The setting of Flowers for Algernon is New York City, with a brief episode in Chicago, in the present or near future. Although the physical landscape and cultural background is not a major part of the novel, critic Robert Scholes has noted that the very normality and non-distinctiveness of the setting makes the one “different” element of the novel-the surgical procedure that raises Charlie’s IQ-all the more distinctive. And at one point in the novel, when Charlie has taken Algernon and is hiding out from the scientists, the crowded urban landscape of New York City becomes an important part of Charlie’s attempts to come to terms with his situation: “on a hot night when everyone is out walking, or sitting in a theater, there is a rustling, and for a moment I brush against someone and sense the connection between the branch and trunk and the deep root.”
Although originally published as a work of science fiction-the short story won the World Science Fiction Convention’s Hugo Award and the novel won the Nebula Award of the Science Fiction Writers of America-Flowers for Algernon has achieved wide popularity outside the science fiction field. Much of the novel’s power comes from Keyes’s remarkable use of first-person point of view, as Charlie’s entries move from semi-literacy to complex sophistication and back to semi-literacy.
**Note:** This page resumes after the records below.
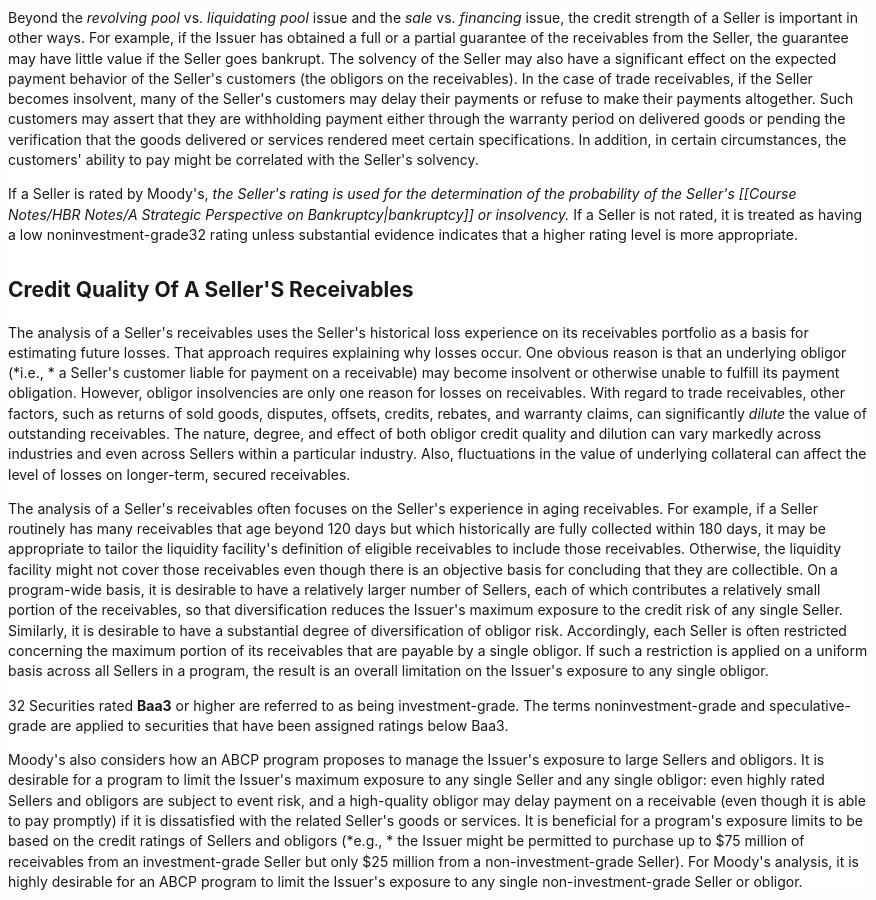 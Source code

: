 Beyond the *revolving pool* vs. *liquidating pool* issue and the *sale* vs. *financing* issue,  the credit strength of a Seller is important in other ways. For example,  if the Issuer has obtained a full or a partial guarantee of the receivables from the Seller,  the guarantee may have little value if the Seller goes bankrupt. The solvency of the Seller may also have a significant effect on the expected payment behavior of the Seller's customers (the obligors on the receivables). In the case of trade receivables,  if the Seller becomes insolvent,  many of the Seller's customers may delay their payments or refuse to make their payments altogether. Such customers may assert that they are withholding payment either through the warranty period on delivered goods or pending the verification that the goods delivered or services rendered meet certain specifications. In addition,  in certain circumstances,  the customers' ability to pay might be correlated with the Seller's solvency.

If a Seller is rated by Moody's,  *the Seller's rating is used for the determination of the probability of the Seller's [[Course Notes/HBR Notes/A Strategic Perspective on Bankruptcy|bankruptcy]] or insolvency.* If a Seller is not rated,  it is treated as having a low noninvestment-grade32 rating unless substantial evidence indicates that a higher rating level is more appropriate.

## Credit Quality Of A Seller'S Receivables

The analysis of a Seller's receivables uses the Seller's historical loss experience on its receivables portfolio as a basis for estimating future losses. That approach requires explaining why losses occur. One obvious reason is that an underlying obligor (*i.e., * a Seller's customer liable for payment on a receivable) may become insolvent or otherwise unable to fulfill its payment obligation. However,  obligor insolvencies are only one reason for losses on receivables. With regard to trade receivables,  other factors,  such as returns of sold goods,  disputes,  offsets,  credits,  rebates,  and warranty claims,  can significantly *dilute* the value of outstanding receivables. The nature,  degree,  and effect of both obligor credit quality and dilution can vary markedly across industries and even across Sellers within a particular industry. Also,  fluctuations in the value of underlying collateral can affect the level of losses on longer-term,  secured receivables.

The analysis of a Seller's receivables often focuses on the Seller's experience in aging receivables. For example,  if a Seller routinely has many receivables that age beyond 120 days but which historically are fully collected within 180 days,  it may be appropriate to tailor the liquidity facility's definition of eligible receivables to include those receivables. Otherwise,  the liquidity facility might not cover those receivables even though there is an objective basis for concluding that they are collectible. On a program-wide basis,  it is desirable to have a relatively larger number of Sellers,  each of which contributes a relatively small portion of the receivables,  so that diversification reduces the Issuer's maximum exposure to the credit risk of any single Seller. Similarly,  it is desirable to have a substantial degree of diversification of obligor risk. Accordingly,  each Seller is often restricted concerning the maximum portion of its receivables that are payable by a single obligor. If such a restriction is applied on a uniform basis across all Sellers in a program,  the result is an overall limitation on the Issuer's exposure to any single obligor.

32 Securities rated **Baa3** or higher are referred to as being investment-grade. The terms noninvestment-grade and speculative-grade are applied to securities that have been assigned ratings below Baa3.

Moody's also considers how an ABCP program proposes to manage the Issuer's exposure to large Sellers and obligors. It is desirable for a program to limit the Issuer's maximum exposure to any single Seller and any single obligor: even highly rated Sellers and obligors are subject to event risk,  and a high-quality obligor may delay payment on a receivable (even though it is able to pay promptly) if it is dissatisfied with the related Seller's goods or services. It is beneficial for a program's exposure limits to be based on the credit ratings of Sellers and obligors (*e.g., * the Issuer might be permitted to purchase up to $75 million of receivables from an investment-grade Seller but only $25 million from a non-investment-grade Seller). For Moody's analysis,  it is highly desirable for an ABCP program to limit the Issuer's exposure to any single non-investment-grade Seller or obligor.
At the heart of Flowers for Algernon is Charlie Gordon’s struggle to be recognized and treated as a human being. Prior to his operation, he was regarded as somehow less than fully human because of his subnormal intelligence. After the operation, he is discriminated against in a different way, as ordinary people shun him and the scientists who raised his IQ treat him as little more than another laboratory specimen. It should come as no surprise that this story of a person who manages to be a member of two different minorities-the mentally handicapped and the mentally superior-should have appeared during a time of growing awareness of the problems and the rights of minority groups.